Here I am once again a free lance, having spent ten miserable days in the hospital under double quarantine with the measles! By “double quarantine,” I mean that I was confined to a small room in an army hospital which was itself under quarantine on account of many contagious diseases which were being cared for at the time within its somber walls. Luckily, letters and boxes from the outside were not denied me so that with all your generous gifts my Christmas was really a very happy one.

Carleton Burr, excerpted from “Memoirs of the Harvard War Dead in the War Against Germany

The idea of being in a crowded wartime French hospital in 1917 under “double quarantine” with measles is a harrowing one, and, in this case, a different sort of World War I Christmas story than the one most are more familiar with. One might suspect that Mr. Burr’s stay was quite a bit less pleasant than he conveyed to his family.

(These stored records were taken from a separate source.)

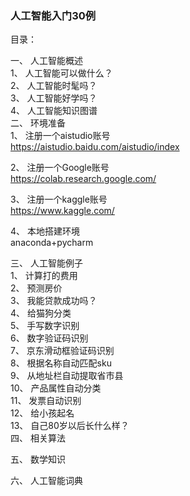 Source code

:### 人工智能入门30例<br>
目录：<br>
 
一、 人工智能概述<br>
 1、 人工智能可以做什么？  
 2、 人工智能时髦吗？  
 3、 人工智能好学吗？  
 4、 人工智能知识图谱  
二、 环境准备<br>
 1、 注册一个aistudio账号  
https://aistudio.baidu.com/aistudio/index
  
 2、 注册一个Google账号  
https://colab.research.google.com/

 3、 注册一个kaggle账号  
https://www.kaggle.com/

 4、 本地搭建环境  
anaconda+pycharm


三、 人工智能例子<br>
 1、 计算打的费用  
 2、 预测房价  
 3、 我能贷款成功吗？  
 4、 给猫狗分类  
 5、 手写数字识别  
 6、 数字验证码识别  
 7、 京东滑动框验证码识别  
 8、 根据名称自动匹配sku  
 9、 从地址栏自动提取省市县  
 10、 产品属性自动分类  
 11、 发票自动识别  
 12、 给小孩起名  
 13、 自己80岁以后长什么样？  
四、 相关算法<br>

五、 数学知识<br>

六、 人工智能词典<br>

In the next letter in the book, we learn that Mr. Burr was not entirely out of the woods. In a message dated January 21, 1918, Mr. Burr wrote the following (excerpted):

There were no facilities for washing and we had to sleep sitting up, so that we were both filthy and tired upon our arrival. We pulled in at 3 A.M., at which time I was detailed to go in search of a hospital for one of our men who had been seriously hurt. There was a heavy snow on the ground, and it was raining, so that I managed to get soaking wet, in which condition I remained all day. I had only just been released from the hospital a few days before. The net result was that the following day I developed a severe cold and fever, and only just escaped pneumonia. As life is difficult enough for one in perfect health, my condition (which lasted about ten days) did not give me a thrill. However, as there is nothing so bad that it could not be a whole lot worse, and as I have completely recovered now, I have no complaints.

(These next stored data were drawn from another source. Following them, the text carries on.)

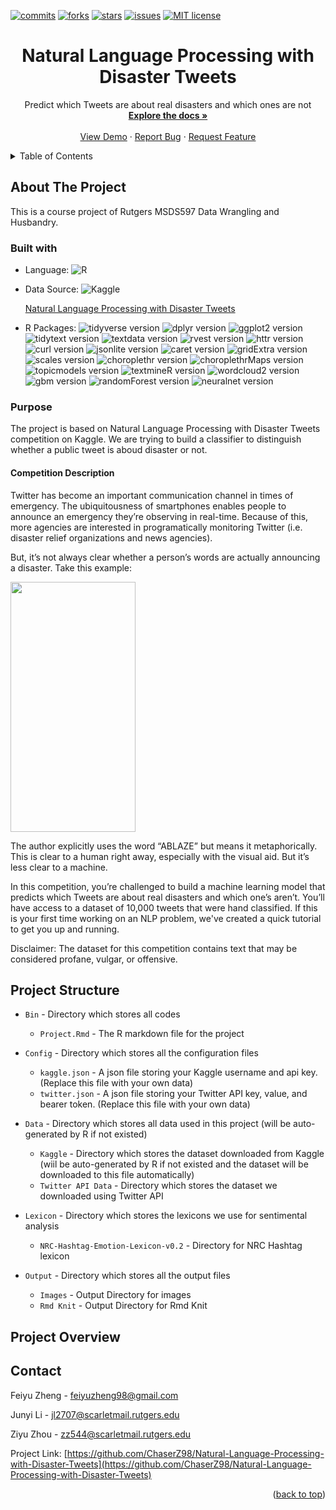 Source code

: <div id="top"></div>

[![commits](https://badgen.net/github/commits/ChaserZ98/Natural-Language-Processing-with-Disaster-Tweets/main)](https://GitHub.com/ChaserZ98/Natural-Language-Processing-with-Disaster-Tweets/graphs/commit-activity)
[![forks](https://badgen.net/github/forks/ChaserZ98/Natural-Language-Processing-with-Disaster-Tweets)](https://GitHub.com/ChaserZ98/Natural-Language-Processing-with-Disaster-Tweets/network/members)
[![stars](https://badgen.net/github/stars/ChaserZ98/Natural-Language-Processing-with-Disaster-Tweets)](https://GitHub.com/ChaserZ98/Natural-Language-Processing-with-Disaster-Tweets/stargazers)
[![issues](https://badgen.net/github/issues/ChaserZ98/Natural-Language-Processing-with-Disaster-Tweets)](https://GitHub.com/ChaserZ98/Natural-Language-Processing-with-Disaster-Tweets/issues/)
[![MIT license](https://img.shields.io/badge/License-MIT-blue.svg)](https://lbesson.mit-license.org/)

<div align="center">
  <h1 align="center">Natural Language Processing with Disaster Tweets</h1>
  <p align="center">
    Predict which Tweets are about real disasters and which ones are not
    <br />
    <a href="https://GitHub.com/ChaserZ98/Natural-Language-Processing-with-Disaster-Tweets"><strong>Explore the docs »</strong></a>
    <br />
    <br />
    <a href="https://GitHub.com/ChaserZ98/Natural-Language-Processing-with-Disaster-Tweets">View Demo</a>
    ·
    <a href="https://GitHub.com/ChaserZ98/Natural-Language-Processing-with-Disaster-Tweets/issues">Report Bug</a>
    ·
    <a href="https://GitHub.com/ChaserZ98/Natural-Language-Processing-with-Disaster-Tweets/issues">Request Feature</a>
  </p>
</div>

<details>
  <summary>Table of Contents</summary>
  <ol>
    <li>
      <a href="#about-the-project">About The Project</a>
      <ul>
        <li><a href="#built-with">Built With</a></li>
        <li><a href="#purpose">Purpose</a></li>
      </ul>
    </li>
    <li><a href="#project-structure">Project Structure</a></li>
    <li><a href="#project-overview">Project Overview</a></li>
    <li><a href="#contact">Contact</a></li>
  </ol>
</details>

## About The Project

This is a course project of Rutgers MSDS597 Data Wrangling and Husbandry.

### Built with

* Language:
  ![R](https://img.shields.io/badge/r-%23276DC3.svg?style=for-the-badge&logo=r&logoColor=white)

* Data Source: ![Kaggle](https://img.shields.io/badge/Kaggle-20BEFF?style=for-the-badge&logo=Kaggle&logoColor=white)
  
  [Natural Language Processing with Disaster Tweets](https://www.kaggle.com/competitions/nlp-getting-started)

* R Packages:
  ![tidyverse version](https://img.shields.io/badge/tidyverse-1.3.1-brightgreen)
  ![dplyr version](https://img.shields.io/badge/dplyr-1.0.7-brightgreen)
  ![ggplot2 version](https://img.shields.io/badge/ggplot2-3.3.5-brightgreen)
  ![tidytext version](https://img.shields.io/badge/tidytext-0.3.2-brightgreen)
  ![textdata version](https://img.shields.io/badge/textdata-0.4.1-brightgreen)
  ![rvest version](https://img.shields.io/badge/rvest-1.0.2-brightgreen)
  ![httr version](https://img.shields.io/badge/httr-1.4.2-brightgreen)
  ![curl version](https://img.shields.io/badge/curl-4.3.2-brightgreen)
  ![jsonlite version](https://img.shields.io/badge/jsonlite-1.7.3-brightgreen)
  ![caret version](https://img.shields.io/badge/caret-6.0--91-brightgreen)
  ![gridExtra version](https://img.shields.io/badge/gridExtra-2.3-brightgreen)
  ![scales version](https://img.shields.io/badge/scales-1.1.1-brightgreen)
  ![choroplethr version](https://img.shields.io/badge/choroplethr-3.7.0-brightgreen)
  ![choroplethrMaps version](https://img.shields.io/badge/choroplethrMaps-1.0.1-brightgreen)
  ![topicmodels version](https://img.shields.io/badge/topicmodels-0.2--12-brightgreen)
  ![textmineR version](https://img.shields.io/badge/textmineR-3.0.5-brightgreen)
  ![wordcloud2 version](https://img.shields.io/badge/wordcloud2-0.2.2-brightgreen)
  ![gbm version](https://img.shields.io/badge/gbm-2.1.8-brightgreen)
  ![randomForest version](https://img.shields.io/badge/randomForest-4.7--1-brightgreen)
  ![neuralnet version](https://img.shields.io/badge/neuralnet-1.44.2-brightgreen)

### Purpose
The project is based on Natural Language Processing with Disaster Tweets competition on Kaggle. We are trying to build a classifier to distinguish whether a public tweet is aboud disaster or not.

#### Competition Description
Twitter has become an important communication channel in times of emergency.
The ubiquitousness of smartphones enables people to announce an emergency they’re observing in real-time. Because of this, more agencies are interested in programatically monitoring Twitter (i.e. disaster relief organizations and news agencies).

But, it’s not always clear whether a person’s words are actually announcing a disaster. Take this example:

<img width = '200' height = '400' src = "https://storage.googleapis.com/kaggle-media/competitions/tweet_screenshot.png"/>

The author explicitly uses the word “ABLAZE” but means it metaphorically. This is clear to a human right away, especially with the visual aid. But it’s less clear to a machine.

In this competition, you’re challenged to build a machine learning model that predicts which Tweets are about real disasters and which one’s aren’t. You’ll have access to a dataset of 10,000 tweets that were hand classified. If this is your first time working on an NLP problem, we've created a quick tutorial to get you up and running.

Disclaimer: The dataset for this competition contains text that may be considered profane, vulgar, or offensive.

## Project Structure
* `Bin` - Directory which stores all codes
  * `Project.Rmd` - The R markdown file for the project

* `Config` - Directory which stores all the configuration files
  * `kaggle.json` - A json file storing your Kaggle username and api key. (Replace this file with your own data)
  * `twitter.json` - A json file storing your Twitter API key, value, and bearer token. (Replace this file with your own data)

* `Data` - Directory which stores all data used in this project (will be auto-generated by R if not existed)
  * `Kaggle` - Directory which stores the dataset downloaded from Kaggle (wiil be auto-generated by R if not existed and the dataset will be downloaded to this file automatically)
  * `Twitter API Data` - Directory which stores the dataset we downloaded using Twitter API

* `Lexicon` - Directory which stores the lexicons we use for sentimental analysis
  * `NRC-Hashtag-Emotion-Lexicon-v0.2` - Directory for NRC Hashtag lexicon

* `Output` - Directory which stores all the output files
  * `Images` - Output Directory for images
  * `Rmd Knit` - Output Directory for Rmd Knit

## Project Overview


## Contact

Feiyu Zheng - [feiyuzheng98@gmail.com](mailto:feiyuzheng98@gmail.com)

Junyi Li - [jl2707@scarletmail.rutgers.edu](mailto:jl2707@scarletmail.rutgers.edu)

Ziyu Zhou - [zz544@scarletmail.rutgers.edu](mailto:zz544@scarletmail.rutgers.edu)

Project Link: [https://github.com/ChaserZ98/Natural-Language-Processing-with-Disaster-Tweets](https://github.com/ChaserZ98/Natural-Language-Processing-with-Disaster-Tweets)

<p align="right">(<a href="#top">back to top</a>)</p>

Carleton Burr, excerpted from “Memoirs of the Harvard War Dead in the War Against Germany

On Veterans Day, we remember those veterans who are still with us, and those veterans often remember those who are not. It is also a special opportunity to remember those who fought, lived, and died on the battlefields of Europe during the First World War. Those countless young men such as Mr. Burr who were sickened, wounded, maimed, and too often killed, and who all the while could say of contracting a “severe cold and fever” just shortly after recovering from measles that they had “no complaints.”

Of course, all was relative amidst the horrors of war. On April 22, 1918, Mr. Burr wrote a letter that began with dark humor about a British P.O.W. in a German camp writing to his wife that he was being treated very well, before adding a note at the end that “Mike Murphy was shot this morning for complaining.” Mr. Burr admitted that he would self-censor his letter to some extent, for otherwise he would be shot by the censor, but he decided to not fully obscure the facts of the trench warfare in which he was engaged:

[C]an you imagine living for twenty days in the upper berth of a Pullman train which is dripping water from the roof and which is literally infested with rats? Everything is smeared with a thick, sticky, mud, and there is no light except that given forth by a candle (if you have one). Everything, however, you take as a joke. There are two things which impress you particularly at first: (1) the vast amount of work which has been done in the construction of trenches and dug-outs (there are literally miles and miles of trenches in one small area, in which you might lose yourself for two or three hours); and (2) the great quantity of enemy shells which can fall right in your midst without doing any harm. Unfortunately, however, the latter is not always the case, especially when the Huns send over two or three hundred gas shells in one small area…

Carleton Burr, excerpted from “Memoirs of the Harvard War Dead in the War Against Germany

To all the veterans, I wish a happy and peaceful, albeit slightly late-in-the-evening, Veterans Day.